Work order
How many of the lines below contain "includes"? Reply with only that figure.
*** Data supplied Section Begins ***
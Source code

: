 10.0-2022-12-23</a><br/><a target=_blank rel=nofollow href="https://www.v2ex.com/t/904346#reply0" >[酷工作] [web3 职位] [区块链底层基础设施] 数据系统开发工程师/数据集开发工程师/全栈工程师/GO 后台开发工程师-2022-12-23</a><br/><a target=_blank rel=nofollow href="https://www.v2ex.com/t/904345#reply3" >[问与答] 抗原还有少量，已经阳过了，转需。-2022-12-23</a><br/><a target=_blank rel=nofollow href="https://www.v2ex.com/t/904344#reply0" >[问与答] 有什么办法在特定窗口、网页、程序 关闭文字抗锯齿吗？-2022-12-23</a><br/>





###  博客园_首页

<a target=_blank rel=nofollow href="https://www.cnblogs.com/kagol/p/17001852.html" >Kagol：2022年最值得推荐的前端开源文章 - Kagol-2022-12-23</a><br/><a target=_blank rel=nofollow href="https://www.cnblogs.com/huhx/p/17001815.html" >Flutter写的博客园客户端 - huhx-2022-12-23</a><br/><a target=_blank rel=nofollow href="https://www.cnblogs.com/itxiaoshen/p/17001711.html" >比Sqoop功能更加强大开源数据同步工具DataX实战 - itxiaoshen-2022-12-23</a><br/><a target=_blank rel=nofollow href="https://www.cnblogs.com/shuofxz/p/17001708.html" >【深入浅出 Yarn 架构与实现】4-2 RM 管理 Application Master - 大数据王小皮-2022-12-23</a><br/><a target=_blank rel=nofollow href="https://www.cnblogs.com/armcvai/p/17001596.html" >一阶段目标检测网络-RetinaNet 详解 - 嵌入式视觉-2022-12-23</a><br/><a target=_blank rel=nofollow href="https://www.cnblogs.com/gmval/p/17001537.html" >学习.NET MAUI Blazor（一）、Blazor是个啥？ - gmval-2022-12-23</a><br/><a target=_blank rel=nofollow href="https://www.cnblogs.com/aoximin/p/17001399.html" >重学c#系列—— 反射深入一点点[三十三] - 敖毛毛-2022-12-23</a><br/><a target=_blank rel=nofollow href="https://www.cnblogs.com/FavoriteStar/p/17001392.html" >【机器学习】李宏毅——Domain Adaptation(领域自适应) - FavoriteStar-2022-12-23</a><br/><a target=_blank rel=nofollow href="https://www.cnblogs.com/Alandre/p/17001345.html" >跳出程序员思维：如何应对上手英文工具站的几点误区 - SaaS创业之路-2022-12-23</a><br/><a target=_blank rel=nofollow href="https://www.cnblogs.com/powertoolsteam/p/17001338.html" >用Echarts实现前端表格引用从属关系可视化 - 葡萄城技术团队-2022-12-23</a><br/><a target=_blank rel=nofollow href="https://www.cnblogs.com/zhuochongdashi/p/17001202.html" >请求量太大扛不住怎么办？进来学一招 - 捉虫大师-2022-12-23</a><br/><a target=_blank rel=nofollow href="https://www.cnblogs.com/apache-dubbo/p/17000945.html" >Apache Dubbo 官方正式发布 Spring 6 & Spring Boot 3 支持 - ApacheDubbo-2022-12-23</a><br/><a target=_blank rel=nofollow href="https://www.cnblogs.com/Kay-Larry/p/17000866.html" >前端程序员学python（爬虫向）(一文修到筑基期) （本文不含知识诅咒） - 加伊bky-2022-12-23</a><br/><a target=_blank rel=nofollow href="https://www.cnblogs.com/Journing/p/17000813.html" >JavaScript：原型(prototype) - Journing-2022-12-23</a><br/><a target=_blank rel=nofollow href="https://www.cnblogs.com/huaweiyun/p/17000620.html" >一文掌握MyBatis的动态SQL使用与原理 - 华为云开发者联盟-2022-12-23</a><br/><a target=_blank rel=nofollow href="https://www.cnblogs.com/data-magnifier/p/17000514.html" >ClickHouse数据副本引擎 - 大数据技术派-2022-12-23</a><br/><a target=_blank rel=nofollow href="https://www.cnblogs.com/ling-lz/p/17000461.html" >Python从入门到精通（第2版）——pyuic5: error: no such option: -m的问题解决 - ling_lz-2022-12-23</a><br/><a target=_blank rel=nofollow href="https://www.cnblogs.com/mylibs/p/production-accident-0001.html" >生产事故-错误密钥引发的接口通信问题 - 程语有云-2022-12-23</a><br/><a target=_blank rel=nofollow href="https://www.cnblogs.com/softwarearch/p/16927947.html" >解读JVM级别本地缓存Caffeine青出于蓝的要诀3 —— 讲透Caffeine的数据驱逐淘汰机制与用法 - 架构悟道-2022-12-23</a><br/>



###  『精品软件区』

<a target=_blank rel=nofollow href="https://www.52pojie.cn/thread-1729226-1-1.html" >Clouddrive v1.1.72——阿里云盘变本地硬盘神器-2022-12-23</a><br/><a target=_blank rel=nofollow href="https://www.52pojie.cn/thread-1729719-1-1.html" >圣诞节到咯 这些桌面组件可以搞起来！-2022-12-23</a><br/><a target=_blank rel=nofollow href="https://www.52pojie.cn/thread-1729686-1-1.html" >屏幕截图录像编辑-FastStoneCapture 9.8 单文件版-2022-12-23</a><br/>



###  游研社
*** Data supplied Section Ends ***
*** Data supplied Section Begins ***
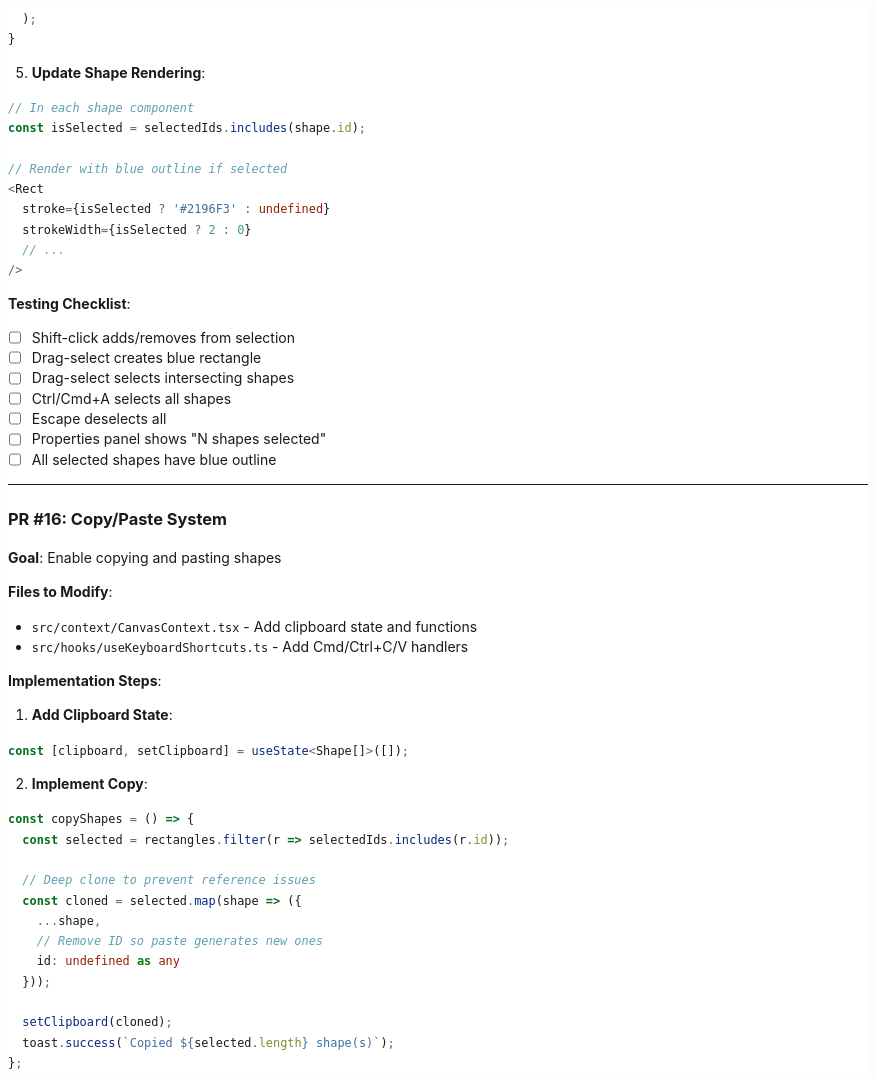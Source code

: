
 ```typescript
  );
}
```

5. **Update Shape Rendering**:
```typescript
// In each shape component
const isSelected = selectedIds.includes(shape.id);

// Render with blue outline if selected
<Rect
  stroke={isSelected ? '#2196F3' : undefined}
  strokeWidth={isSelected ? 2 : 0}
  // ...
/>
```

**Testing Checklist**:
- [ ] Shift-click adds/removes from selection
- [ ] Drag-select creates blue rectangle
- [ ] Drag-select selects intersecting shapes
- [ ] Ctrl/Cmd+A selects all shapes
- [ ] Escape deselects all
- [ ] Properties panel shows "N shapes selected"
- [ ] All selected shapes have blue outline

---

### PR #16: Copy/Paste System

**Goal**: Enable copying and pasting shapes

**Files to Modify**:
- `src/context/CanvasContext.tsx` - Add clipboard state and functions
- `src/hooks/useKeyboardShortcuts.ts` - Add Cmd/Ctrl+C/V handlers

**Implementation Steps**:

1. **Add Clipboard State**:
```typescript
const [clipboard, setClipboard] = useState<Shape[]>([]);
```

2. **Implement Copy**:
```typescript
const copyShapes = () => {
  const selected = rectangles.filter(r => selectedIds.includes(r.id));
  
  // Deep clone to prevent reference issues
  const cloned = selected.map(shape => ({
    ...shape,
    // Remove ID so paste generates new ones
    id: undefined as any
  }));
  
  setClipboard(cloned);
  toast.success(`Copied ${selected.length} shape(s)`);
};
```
*** Data supplied Section Ends ***
Response for this exercise
2